When casting a text UUID, PostgreSQL is quite forgiving about the upper versus lower case and the placement (or complete absence) of the hyphens, and even allows curly braces to surround the UUID. (It is important to remember that types in PostgreSQL do have a canonical text representation, though not for the purpose of this present article.)

The UUID format defined in RFC 4122 is the so-called OSF DCE (or “Leach–Salz”) variant. Within this variant, there are a number of subtypes (henceforth called “versions”, to be consistent with the backward-compatible language in the RFC).

  1. UUID version 1 combines a device’s 48-bit MAC address combined with a 60-bit timestamp.
  2. UUID version 2 is a bit of rarely-used permutation of UUIDv1.
  3. UUID version 3 is an MD5 hash of a namespace identifier and a name within that namespace. This being a hashing algorithm means that the same namespace + name combination should always yield the same UUID. The namespace identifier is itself a UUID, and a list of predefined namespace UUIDs are included in Appendix C of RFC 4122.
  4. UUID version 4 is almost fully random, except for the first 6 to 7 bits which indicate it being a version 4 UUID and which variant thereof.
  5. UUID version 5 is like UUIDv3 except that the hashing algorithm used is SHA-1 instead of MD5.

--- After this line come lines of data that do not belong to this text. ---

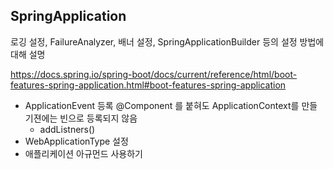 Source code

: ## SpringApplication
로깅 설정, FailureAnalyzer, 배너 설정, SpringApplicationBuilder 등의 설정 방법에 대해 설명

https://docs.spring.io/spring-boot/docs/current/reference/html/boot-features-spring-application.html#boot-features-spring-application

- ApplicationEvent 등록 @Component 를 붙혀도 ApplicationContext를 만들기젼에는 빈으로 등록되지 않음
  - addListners()
- WebApplicationType 설정
- 애플리케이션 아규먼드 사용하기
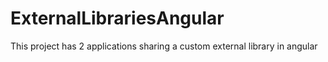 # ExternalLibrariesAngular

This project has 2 applications sharing a custom external library in angular
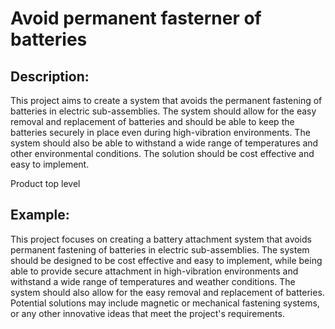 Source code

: # Avoid permanent fasterner of batteries

## Description:
This project aims to create a system that avoids the permanent fastening of batteries in electric sub-assemblies. The system should allow for the easy removal and replacement of batteries and should be able to keep the batteries securely in place even during high-vibration environments. The system should also be able to withstand a wide range of temperatures and other environmental conditions. The solution should be cost effective and easy to implement.

Product top level

## Example:
This project focuses on creating a battery attachment system that avoids permanent fastening of batteries in electric sub-assemblies. The system should be designed to be cost effective and easy to implement, while being able to provide secure attachment in high-vibration environments and withstand a wide range of temperatures and weather conditions. The system should also allow for the easy removal and replacement of batteries. Potential solutions may include magnetic or mechanical fastening systems, or any other innovative ideas that meet the project's requirements.
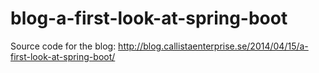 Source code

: blog-a-first-look-at-spring-boot
================================

Source code for the blog: http://blog.callistaenterprise.se/2014/04/15/a-first-look-at-spring-boot/
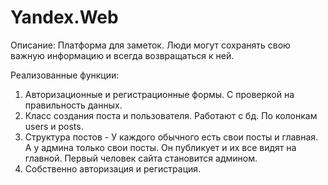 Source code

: # Yandex.Web
Описание: 
Платформа для заметок. Люди могут сохранять свою важную информацию
и всегда возвращаться к ней. 

Реализованные функции:
1) Авторизационные и регистрационные формы. С проверкой на правильность данных.
2) Класс создания поста и пользователя. Работают с бд. По колонкам users и posts. 
3) Структура постов - У каждого обычного есть свои посты и главная. А у админа только свои посты. 
Он публикует и их все видят на главной. Первый человек сайта становится админом.
4) Собственно авторизация и регистрация.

Natively, PostgreSQL (as of version 15) offers one UUID generation function:

  • gen_random_uuid() can be used to generate version 4 UUIDs.

In addition, the Postgres standard distribution is equipped with the uuid-ossp contrib module, which sports a couple more UUID generation functions:

  • uuid_generate_v1() generates—you guessed it—a version 1 UUID, built from a timestamp and the computer’s MAC address.
  • uuid_generate_v1mc() also generates a UUIDv1, but with a random multicast MAC address.
  • uuid_generate_v3(namespace uuid, name text) “[g]enerates a version 3 UUID in the given namespace using the specified input name.” The hashing algorithm used is MD5.
  • uuid_generate_v4() seems to me to behave the same as the native gen_random_uuid().
  • uuid_generate_v5(namespace uuid, name text) is like uuid_generate_v3(), but does the hashing using SHA-1 instead of MD5, to produce a UUIDv5 instead of a UUIDv3.

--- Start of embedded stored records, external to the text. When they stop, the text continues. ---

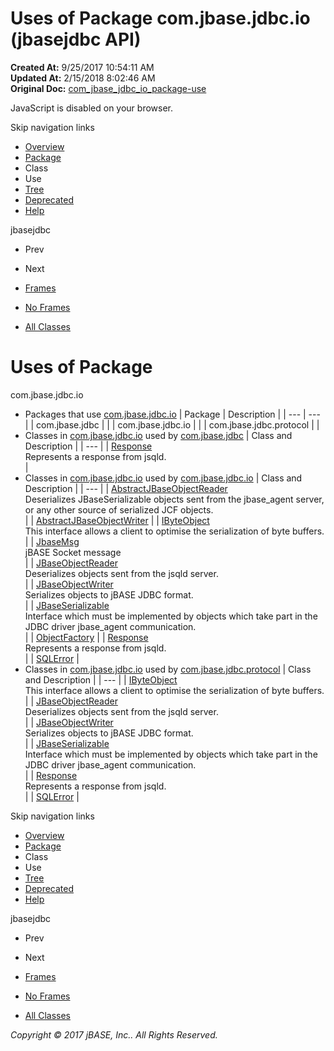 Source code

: # Uses of Package com.jbase.jdbc.io (jbasejdbc   API)

**Created At:** 9/25/2017 10:54:11 AM  
**Updated At:** 2/15/2018 8:02:46 AM  
**Original Doc:** [com_jbase_jdbc_io_package-use](https://docs.jbase.com/39232-io/com_jbase_jdbc_io_package-use)  

<!--<br>    try {<br>        if (location.href.indexOf('is-external=true') == -1) {<br>            parent.document.title="Uses of Package com.jbase.jdbc.io (jbasejdbc   API)";<br>        }<br>    }<br>    catch(err) {<br>    }<br>//-->
JavaScript is disabled on your browser.

Skip navigation links

- [Overview](../../../../overview-summary.html)
- [Package](./../com.jbase.jdbc.io-%28jbasejdbc---api%29)
- Class
- Use
- [Tree](./../com.jbase.jdbc.io-class-hierarchy-%28jbasejdbc---api%29)
- [Deprecated](../../../../deprecated-list.html)
- [Help](../../../../help-doc.html)


jbasejdbc <br>

- Prev
- Next


- [Frames](./.)
- [No Frames](./.)


- [All Classes](../../../../allclasses-noframe.html)


<!--<br>  allClassesLink = document.getElementById("allclasses\_navbar\_top");<br>  if(window==top) {<br>    allClassesLink.style.display = "block";<br>  }<br>  else {<br>    allClassesLink.style.display = "none";<br>  }<br>  //-->

# Uses of Package
com.jbase.jdbc.io

- Packages that use [com.jbase.jdbc.io](./../com.jbase.jdbc.io-%28jbasejdbc---api%29) | Package | Description |
| --- | --- |
| com.jbase.jdbc |   |
| com.jbase.jdbc.io |   |
| com.jbase.jdbc.protocol |   |
- Classes in [com.jbase.jdbc.io](./../com.jbase.jdbc.io-%28jbasejdbc---api%29) used by [com.jbase.jdbc](./../com.jbase.jdbc.io-%28jbasejdbc---api%29) | Class and Description |
| --- |
| [Response](../../../../com/jbase/jdbc/io/class-use/Response.html#com.jbase.jdbc)<br>Represents a response from jsqld.<br> |
- Classes in [com.jbase.jdbc.io](./../com.jbase.jdbc.io-%28jbasejdbc---api%29) used by [com.jbase.jdbc.io](./../com.jbase.jdbc.io-%28jbasejdbc---api%29) | Class and Description |
| --- |
| [AbstractJBaseObjectReader](../../../../com/jbase/jdbc/io/class-use/AbstractJBaseObjectReader.html#com.jbase.jdbc.io)<br>Deserializes JBaseSerializable objects sent from the jbase\_agent server,<br> or any other source of serialized JCF objects.<br> |
| [AbstractJBaseObjectWriter](../../../../com/jbase/jdbc/io/class-use/AbstractJBaseObjectWriter.html#com.jbase.jdbc.io)  |
| [IByteObject](../../../../com/jbase/jdbc/io/class-use/IByteObject.html#com.jbase.jdbc.io)<br>This interface allows a client to optimise the serialization of byte buffers.<br> |
| [JbaseMsg](../../../../com/jbase/jdbc/io/class-use/JbaseMsg.html#com.jbase.jdbc.io)<br>jBASE Socket message<br> |
| [JBaseObjectReader](../../../../com/jbase/jdbc/io/class-use/JBaseObjectReader.html#com.jbase.jdbc.io)<br>Deserializes objects sent from the jsqld server.<br> |
| [JBaseObjectWriter](../../../../com/jbase/jdbc/io/class-use/JBaseObjectWriter.html#com.jbase.jdbc.io)<br>Serializes objects to jBASE JDBC format.<br> |
| [JBaseSerializable](../../../../com/jbase/jdbc/io/class-use/JBaseSerializable.html#com.jbase.jdbc.io)<br>Interface which must be implemented by objects which take part in the<br> JDBC driver  jbase\_agent communication.<br> |
| [ObjectFactory](../../../../com/jbase/jdbc/io/class-use/ObjectFactory.html#com.jbase.jdbc.io)  |
| [Response](../../../../com/jbase/jdbc/io/class-use/Response.html#com.jbase.jdbc.io)<br>Represents a response from jsqld.<br> |
| [SQLError](../../../../com/jbase/jdbc/io/class-use/SQLError.html#com.jbase.jdbc.io)  |
- Classes in [com.jbase.jdbc.io](./../com.jbase.jdbc.io-%28jbasejdbc---api%29) used by [com.jbase.jdbc.protocol](./../com.jbase.jdbc.io-%28jbasejdbc---api%29) | Class and Description |
| --- |
| [IByteObject](../../../../com/jbase/jdbc/io/class-use/IByteObject.html#com.jbase.jdbc.protocol)<br>This interface allows a client to optimise the serialization of byte buffers.<br> |
| [JBaseObjectReader](../../../../com/jbase/jdbc/io/class-use/JBaseObjectReader.html#com.jbase.jdbc.protocol)<br>Deserializes objects sent from the jsqld server.<br> |
| [JBaseObjectWriter](../../../../com/jbase/jdbc/io/class-use/JBaseObjectWriter.html#com.jbase.jdbc.protocol)<br>Serializes objects to jBASE JDBC format.<br> |
| [JBaseSerializable](../../../../com/jbase/jdbc/io/class-use/JBaseSerializable.html#com.jbase.jdbc.protocol)<br>Interface which must be implemented by objects which take part in the<br> JDBC driver  jbase\_agent communication.<br> |
| [Response](../../../../com/jbase/jdbc/io/class-use/Response.html#com.jbase.jdbc.protocol)<br>Represents a response from jsqld.<br> |
| [SQLError](../../../../com/jbase/jdbc/io/class-use/SQLError.html#com.jbase.jdbc.protocol)  |

Skip navigation links

- [Overview](../../../../overview-summary.html)
- [Package](./../com.jbase.jdbc.io-%28jbasejdbc---api%29)
- Class
- Use
- [Tree](./../com.jbase.jdbc.io-class-hierarchy-%28jbasejdbc---api%29)
- [Deprecated](../../../../deprecated-list.html)
- [Help](../../../../help-doc.html)


jbasejdbc <br>

- Prev
- Next


- [Frames](./.)
- [No Frames](./.)


- [All Classes](../../../../allclasses-noframe.html)


<!--<br>  allClassesLink = document.getElementById("allclasses\_navbar\_bottom");<br>  if(window==top) {<br>    allClassesLink.style.display = "block";<br>  }<br>  else {<br>    allClassesLink.style.display = "none";<br>  }<br>  //-->

*Copyright © 2017 jBASE, Inc.. All Rights Reserved.*
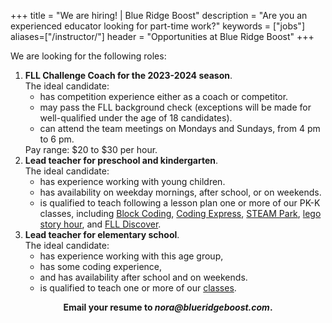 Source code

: +++
title = "We are hiring! | Blue Ridge Boost"
description = "Are you an experienced educator looking for part-time work?"
keywords = ["jobs"]
aliases=["/instructor/"]
header = "Opportunities at Blue Ridge Boost"
+++

<div class="container p-2">
    <div class="row">
        <div class="col">
            We are looking for the following roles:
            <ol>
                <li><b>FLL Challenge Coach for the 2023-2024 season</b>.<br> 
                The ideal candidate:
                <ul>
                    <li>has competition experience either as a coach or competitor. 
                    <li>may pass the FLL background check (exceptions will be made for well-qualified under the age of 18 candidates).
                    <li>can attend the team meetings on Mondays and Sundays, from 4 pm to 6 pm. 
                </ul>
                Pay range: $20 to $30 per hour. 
                <li><b>Lead teacher for preschool and kindergarten</b>.<br> 
                The ideal candidate:
                <ul>
                    <li>has experience working with young children.
                    <li>has availability on weekday mornings, after school, or on weekends.
                    <li>is qualified to teach following a lesson plan one or more of our PK-K classes, including <a href="/class/coding/preschool-block-coding/">Block Coding</a>, <a href="https://education.lego.com/en-us/lessons/preschool-coding-express">Coding Express</a>, <a href="https://education.lego.com/en-us/lessons/preschool-steam-park">STEAM Park</a>, <a href="https://education.lego.com/en-us/lessons/preschool-storytales">lego story hour</a>, and <a href="/class/coding/fll-discover/">FLL Discover</a>. 
                </ul>
                <li><b>Lead teacher for elementary school</b>. <br> 
                The ideal candidate:
                <ul>
                    <li>has experience working with this age group, 
                    <li>has some coding experience, 
                    <li>and has availability after school and on weekends.
                    <li>is qualified to teach one or more of our <a href="/class/coding/ongoing/">classes</a>.
                </ul>
            </ol>
        </div>
    </div>
    <div class="row">
        <div class="col">
            <div class="px-2 darknote">
                <center> <b>Email your resume to <em>nora@blueridgeboost.com</em></a>.</b> </center>
            </div>
        </div>
    </div>
</div> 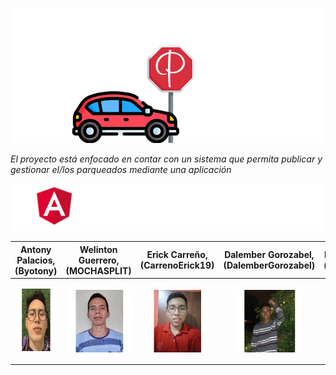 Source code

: <p align="center"><img src="https://github.com/Byotony/logospng/blob/main/PNG/PROYECTO%20PARKING%20BLANCO%20GIT.png"/></p>

_El proyecto está enfocado en contar con un sistema que permita publicar y gestionar el/los parqueados mediante una aplicación_

![Participantes](https://github.com/Byotony/logospng/blob/main/PNG/Participantes%20WHITE.png)



| Antony Palacios, (Byotony) | Welinton Guerrero, (MOCHASPLIT) | Erick Carreño, (CarrenoErick19) | Dalember Gorozabel, (DalemberGorozabel) | Benjie González, (benjiegonzalez) | Jose Arteaga, (Pepo3009) |
| ------ | ------ | ------ | ------ |  ------ | ------ |
|<p align="center"><img src="https://github.com/Byotony/logospng/blob/main/PNG/Byonetta.png" text-align="center" width="100" height="100"/></p>|<p align="center"><img src="https://github.com/Byotony/logospng/blob/main/PNG/Guerrero.png" align="center" width="100" height="100"/></p>|<p align="center"><img src="https://github.com/Byotony/logospng/blob/main/PNG/Rogger.png" align="center" width="100" height="100"/></p>|<p align="center"><img src="https://github.com/Byotony/logospng/blob/main/PNG/DALEMBER.png" align="center" width="100" height="100"/></p>|<p align="center"><img src="https://github.com/Byotony/logospng/blob/main/PNG/Benjie.png" align="center" width="100" height="100"/></p>|<p align="center"><img src="https://github.com/Byotony/logospng/blob/main/PNG/pepo.png" align="center" width="100" height="100"/></p>|
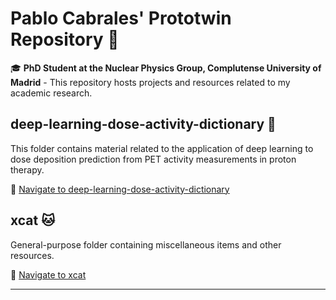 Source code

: # Pablo Cabrales' Prototwin Repository 📂

🎓 **PhD Student at the Nuclear Physics Group, Complutense University of Madrid** - This repository hosts projects and resources related to my academic research.

## deep-learning-dose-activity-dictionary 🧠
This folder contains material related to the application of deep learning to dose deposition prediction from PET activity measurements in proton therapy.

🔗 [Navigate to deep-learning-dose-activity-dictionary](./deep-learning-dose-activity-dictionary/)


## xcat 🐱
General-purpose folder containing miscellaneous items and other resources.

🔗 [Navigate to xcat](./xcat/)

---
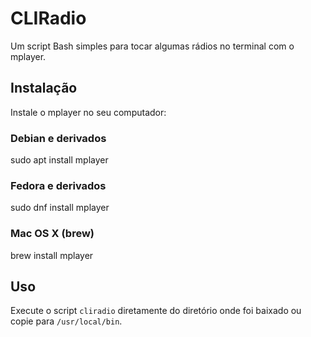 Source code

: # CLIRadio

Um script Bash simples para tocar algumas rádios no terminal com o mplayer.

## Instalação

Instale o mplayer no seu computador:

### Debian e derivados

  sudo apt install mplayer

### Fedora e derivados

  sudo dnf install mplayer

### Mac OS X (brew)

  brew install mplayer

## Uso

Execute o script `cliradio` diretamente do diretório onde foi baixado ou copie para `/usr/local/bin`.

From the beginning, I had “simply” opted for version 4 UUIDs, generated using gen_random_uuid() in each surrogate key column’s default expression. In so doing, I also stumbled upon another advantage of UUIDs over good old integer-based surrogate keys:

  1. UUIDs are much easier to create and relate predictable seed or test data in various types of SQL scripts. You can simply generate them and copy-paste them to your script to override the surrogate key column’s default. And then reuse them in foreign keys, etc.

Soon after deciding on using UUIDs as surrogate keys, I learned about a potential disadvantage too: random (version 4) UUIDs—the ones that I was using—cause index fragmentation; subsequently generated values (and thus subsequently inserted rows) may or may not—it is random, after all!—need to be lexically sorted before or after the previously generated UUID.

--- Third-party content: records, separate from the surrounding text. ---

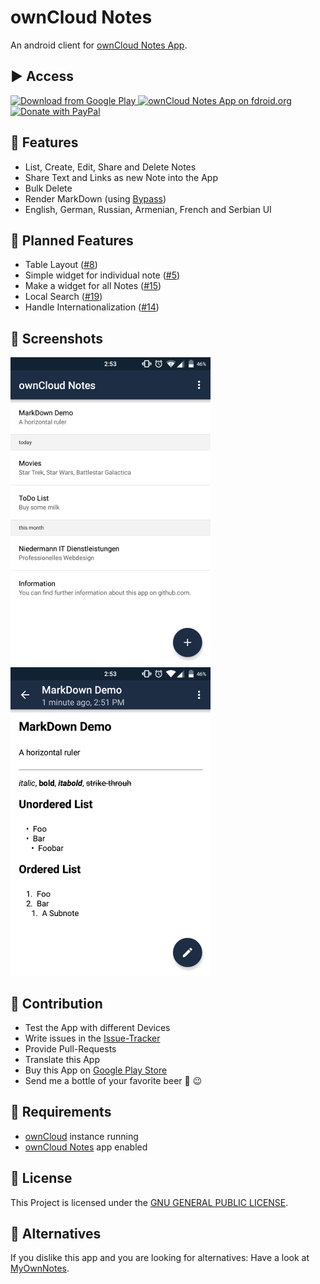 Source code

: # ownCloud Notes
An android client for [ownCloud Notes App](https://github.com/owncloud/notes/).

## :arrow_forward: Access

<a href="https://play.google.com/store/apps/details?id=it.niedermann.owncloud.notes">
  <img src="http://www.android.com/images/brand/android_app_on_play_large.png" alt="Download from Google Play" />
</a>
<a href="https://f-droid.org/repository/browse/?fdid=it.niedermann.owncloud.notes">
  <img src="https://camo.githubusercontent.com/7df0eafa4433fa4919a56f87c3d99cf81b68d01c/68747470733a2f2f662d64726f69642e6f72672f77696b692f696d616765732f632f63342f462d44726f69642d627574746f6e5f617661696c61626c652d6f6e2e706e67" alt="ownCloud Notes App on fdroid.org" />
</a>
<a href="https://www.paypal.com/cgi-bin/webscr?cmd=_s-xclick&hosted_button_id=K7HVLE6J7SXXA">
  <img src="https://raw.githubusercontent.com/stefan-niedermann/paypal-donate-button/master/paypal-donate-button.png" alt="Donate with PayPal" />
</a>

## :rocket: Features
* List, Create, Edit, Share and Delete Notes
* Share Text and Links as new Note into the App
* Bulk Delete
* Render MarkDown (using [Bypass](https://github.com/Uncodin/bypass))
* English, German, Russian, Armenian, French and Serbian UI

## :checkered_flag: Planned Features
* Table Layout ([#8](https://github.com/stefan-niedermann/OwnCloud-Notes/issues/8))
* Simple widget for individual note ([#5](https://github.com/stefan-niedermann/OwnCloud-Notes/issues/5))
* Make a widget for all Notes ([#15](https://github.com/stefan-niedermann/OwnCloud-Notes/issues/15))
* Local Search ([#19](https://github.com/stefan-niedermann/OwnCloud-Notes/issues/19))
* Handle Internationalization ([#14](https://github.com/stefan-niedermann/OwnCloud-Notes/issues/14))

## :eyes: Screenshots
![Demo 1](/demo-1.png)
![Demo 2](/demo-2.png)

## :wrench: Contribution
* Test the App with different Devices
* Write issues in the [Issue-Tracker](https://github.com/stefan-niedermann/OwnCloud-Notes/issues)
* Provide Pull-Requests
* Translate this App
* Buy this App on [Google Play Store](https://play.google.com/store/apps/details?id=it.niedermann.owncloud.notes)
* Send me a bottle of your favorite beer :beers: :wink:

## :link: Requirements
* [ownCloud](https://github.com/owncloud/) instance running
* [ownCloud Notes](https://github.com/owncloud/notes) app enabled

## :notebook: License
This Project is licensed under the [GNU GENERAL PUBLIC LICENSE](/LICENSE).

## :twisted_rightwards_arrows: Alternatives
If you dislike this app and you are looking for alternatives: Have a look at [MyOwnNotes](https://github.com/aykit/MyOwnNotes).

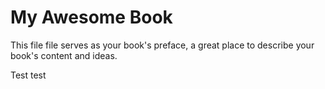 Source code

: # My Awesome Book

This file file serves as your book's preface, a great place to describe your book's content and ideas.



Test test

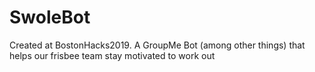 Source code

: # SwoleBot
Created at BostonHacks2019. A GroupMe Bot (among other things) that helps our frisbee team stay motivated to work out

This issue cannot be simply solved by switching to UUIDv1 (or the uuid_generate_v1mc() variant of the UUIDv1 generation algorithm, from the aforementioned uuid-ossp contrib module). The reason not is that the UUIDv1 timestamp is encoded in such a way that the version 1 UUIDs cannot be sorted sensibly by there byte content. Of course, PostgreSQL being PostgreSQL, one could index on an expression using a function (like uuid_v1_timestamp() from pg-uuid-ext) that extracts the timestamp portion of the v. 1 UUID in such a way that it is sortable. But, so I learned: there are alternatives to UUID version 1 through 5—a couple too many even.

The blog post which introduced me to the UUID sorting problem was written by Tomas Vondra, who also created a Postgres extension with two sequential UUID generation functions: one which relies on sequences, which I wanted to avoid, and another one that is partially time-based: uuid_time_nextval().

The choice would have been easier if Tomas’ sequential-uuids extension had been the only game in town. Instead, there is, for example, also the semi-formal, cummunity-driven ulid spec, with “ulid” standing for “Universally Unique Lexicographically Sortable Identifier”. (I hate that they write their acronym in lowercase in their branding, by the way, which is why, going forward, I will stubbornly yell ULID in all uppercase. 😤) Like Tomas Vondra’s sequential UUIDs:

  • ULIDs are binary compatible with UUIDs; and
  • ULIDs start with a UNIX epoch-based timestamp encoded as a 48-bit integer, sortable both on the byte level and in their text representation.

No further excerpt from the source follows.